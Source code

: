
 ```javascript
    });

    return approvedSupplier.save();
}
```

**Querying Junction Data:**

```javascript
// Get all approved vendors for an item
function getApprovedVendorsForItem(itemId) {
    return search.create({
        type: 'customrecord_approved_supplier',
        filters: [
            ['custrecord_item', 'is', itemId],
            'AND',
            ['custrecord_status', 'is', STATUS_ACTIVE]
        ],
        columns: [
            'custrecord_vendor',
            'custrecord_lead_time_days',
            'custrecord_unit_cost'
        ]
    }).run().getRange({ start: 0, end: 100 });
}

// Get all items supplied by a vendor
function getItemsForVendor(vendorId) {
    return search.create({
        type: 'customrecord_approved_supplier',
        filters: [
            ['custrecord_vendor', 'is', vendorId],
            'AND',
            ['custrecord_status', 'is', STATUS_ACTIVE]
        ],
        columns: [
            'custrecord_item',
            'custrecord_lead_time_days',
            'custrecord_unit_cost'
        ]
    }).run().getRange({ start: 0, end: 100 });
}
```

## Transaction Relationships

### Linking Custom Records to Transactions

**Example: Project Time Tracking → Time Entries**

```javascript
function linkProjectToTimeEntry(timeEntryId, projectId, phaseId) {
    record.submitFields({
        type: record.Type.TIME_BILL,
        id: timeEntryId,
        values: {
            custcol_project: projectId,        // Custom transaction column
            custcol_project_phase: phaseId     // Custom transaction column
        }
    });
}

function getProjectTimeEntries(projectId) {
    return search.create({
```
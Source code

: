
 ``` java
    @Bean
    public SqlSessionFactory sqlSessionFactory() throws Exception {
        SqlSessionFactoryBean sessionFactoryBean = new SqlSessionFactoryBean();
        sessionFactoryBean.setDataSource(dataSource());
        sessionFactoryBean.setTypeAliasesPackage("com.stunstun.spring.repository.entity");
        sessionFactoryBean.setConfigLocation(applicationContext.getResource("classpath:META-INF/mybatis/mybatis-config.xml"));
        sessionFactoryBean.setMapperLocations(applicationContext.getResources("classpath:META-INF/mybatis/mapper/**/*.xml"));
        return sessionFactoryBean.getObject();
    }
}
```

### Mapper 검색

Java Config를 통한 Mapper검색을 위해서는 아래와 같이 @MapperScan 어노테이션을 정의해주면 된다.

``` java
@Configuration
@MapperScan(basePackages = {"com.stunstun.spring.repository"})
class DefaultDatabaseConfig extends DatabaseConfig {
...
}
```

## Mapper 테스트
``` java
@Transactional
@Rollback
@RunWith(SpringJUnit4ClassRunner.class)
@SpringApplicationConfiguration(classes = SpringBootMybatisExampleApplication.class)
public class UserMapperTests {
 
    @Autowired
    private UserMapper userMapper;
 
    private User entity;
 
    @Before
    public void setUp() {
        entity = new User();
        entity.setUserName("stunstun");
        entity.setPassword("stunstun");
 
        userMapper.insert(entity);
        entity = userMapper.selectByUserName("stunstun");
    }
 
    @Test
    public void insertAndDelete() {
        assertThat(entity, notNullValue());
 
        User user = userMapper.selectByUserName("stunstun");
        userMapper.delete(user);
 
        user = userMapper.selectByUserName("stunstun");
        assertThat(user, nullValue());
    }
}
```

=-=-=-=-=

▸ Problem details:
The records are to be repeated in full, exactly as they stand.

▸ Solution for this exercise:
Source code

:
 ```javascript
    });

    return approvedSupplier.save();
}
```

**Querying Junction Data:**

```javascript
// Get all approved vendors for an item
function getApprovedVendorsForItem(itemId) {
    return search.create({
        type: 'customrecord_approved_supplier',
        filters: [
            ['custrecord_item', 'is', itemId],
            'AND',
            ['custrecord_status', 'is', STATUS_ACTIVE]
        ],
        columns: [
            'custrecord_vendor',
            'custrecord_lead_time_days',
            'custrecord_unit_cost'
        ]
    }).run().getRange({ start: 0, end: 100 });
}

// Get all items supplied by a vendor
function getItemsForVendor(vendorId) {
    return search.create({
        type: 'customrecord_approved_supplier',
        filters: [
            ['custrecord_vendor', 'is', vendorId],
            'AND',
            ['custrecord_status', 'is', STATUS_ACTIVE]
        ],
        columns: [
            'custrecord_item',
            'custrecord_lead_time_days',
            'custrecord_unit_cost'
        ]
    }).run().getRange({ start: 0, end: 100 });
}
```

## Transaction Relationships

### Linking Custom Records to Transactions

**Example: Project Time Tracking → Time Entries**

```javascript
function linkProjectToTimeEntry(timeEntryId, projectId, phaseId) {
    record.submitFields({
        type: record.Type.TIME_BILL,
        id: timeEntryId,
        values: {
            custcol_project: projectId,        // Custom transaction column
            custcol_project_phase: phaseId     // Custom transaction column
        }
    });
}

function getProjectTimeEntries(projectId) {
    return search.create({
```
Source code

:
 ``` java
    @Bean
    public SqlSessionFactory sqlSessionFactory() throws Exception {
        SqlSessionFactoryBean sessionFactoryBean = new SqlSessionFactoryBean();
        sessionFactoryBean.setDataSource(dataSource());
        sessionFactoryBean.setTypeAliasesPackage("com.stunstun.spring.repository.entity");
        sessionFactoryBean.setConfigLocation(applicationContext.getResource("classpath:META-INF/mybatis/mybatis-config.xml"));
        sessionFactoryBean.setMapperLocations(applicationContext.getResources("classpath:META-INF/mybatis/mapper/**/*.xml"));
        return sessionFactoryBean.getObject();
    }
}
```

### Mapper 검색

Java Config를 통한 Mapper검색을 위해서는 아래와 같이 @MapperScan 어노테이션을 정의해주면 된다.

``` java
@Configuration
@MapperScan(basePackages = {"com.stunstun.spring.repository"})
class DefaultDatabaseConfig extends DatabaseConfig {
...
}
```

## Mapper 테스트
``` java
@Transactional
@Rollback
@RunWith(SpringJUnit4ClassRunner.class)
@SpringApplicationConfiguration(classes = SpringBootMybatisExampleApplication.class)
public class UserMapperTests {
 
    @Autowired
    private UserMapper userMapper;
 
    private User entity;
 
    @Before
    public void setUp() {
        entity = new User();
        entity.setUserName("stunstun");
        entity.setPassword("stunstun");
 
        userMapper.insert(entity);
        entity = userMapper.selectByUserName("stunstun");
    }
 
    @Test
    public void insertAndDelete() {
        assertThat(entity, notNullValue());
 
        User user = userMapper.selectByUserName("stunstun");
        userMapper.delete(user);
 
        user = userMapper.selectByUserName("stunstun");
        assertThat(user, nullValue());
    }
}
```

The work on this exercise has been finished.